摘要:The combination of substance use and psychiatric disorders is one of the most common comorbidities. The objective of this study was to perform a genome-wide association study of this comorbidity (
Com), substance use alone (
Subs), and psychiatric symptomatology alone (
Psych) in the Mexican population. The study included 3914 individuals of Mexican descent. Genotyping was carried out using the PsychArray microarray and genome-wide correlations were calculated. Genome-wide associations were analyzed using multiple logistic models, polygenic risk scores (PRSs) were evaluated using multinomial models, and vertical pleiotropy was evaluated by generalized summary-data-based Mendelian randomization.
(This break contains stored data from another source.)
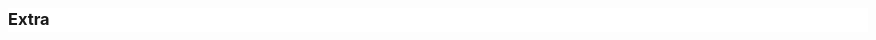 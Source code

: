 ### Extra

[^grand-finals]: Grand Finals — final matchup depends on the losers' bracket Grand Finals match.
[^losers-bracket]: Losers' bracket Grand Finals bracket match.
[^qualifiers-seeding]: Average rank between the 5 maps played during the Qualifiers stage.
[^qualifiers-tiebreaker]: Used as a tiebreaker when two Players have the same average rank in their Qualifiers result.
Brain DNA methylation quantitative loci (brain meQTL) were also evaluated in the prefrontal cortex. Genome-wide correlation and vertical pleiotropy were found between all traits. No genome-wide association signals were found, but 64 single-nucleotide polymorphism (SNPs) reached nominal associations (
p < 5.00e−05). The SNPs associated with each trait were independent, and the individuals with high PRSs had a higher prevalence of tobacco and alcohol use. In the multinomial models all of the PRSs (
Subs-PRS,
Com-PRS, and
Psych-PRS) were associated with all of the traits. Brain meQTL of the
Subs-associated SNPs had an effect on the genes enriched in insulin signaling pathway, and that of the
Psych-associated SNPs had an effect on the Fc gamma receptor phagocytosis pathway.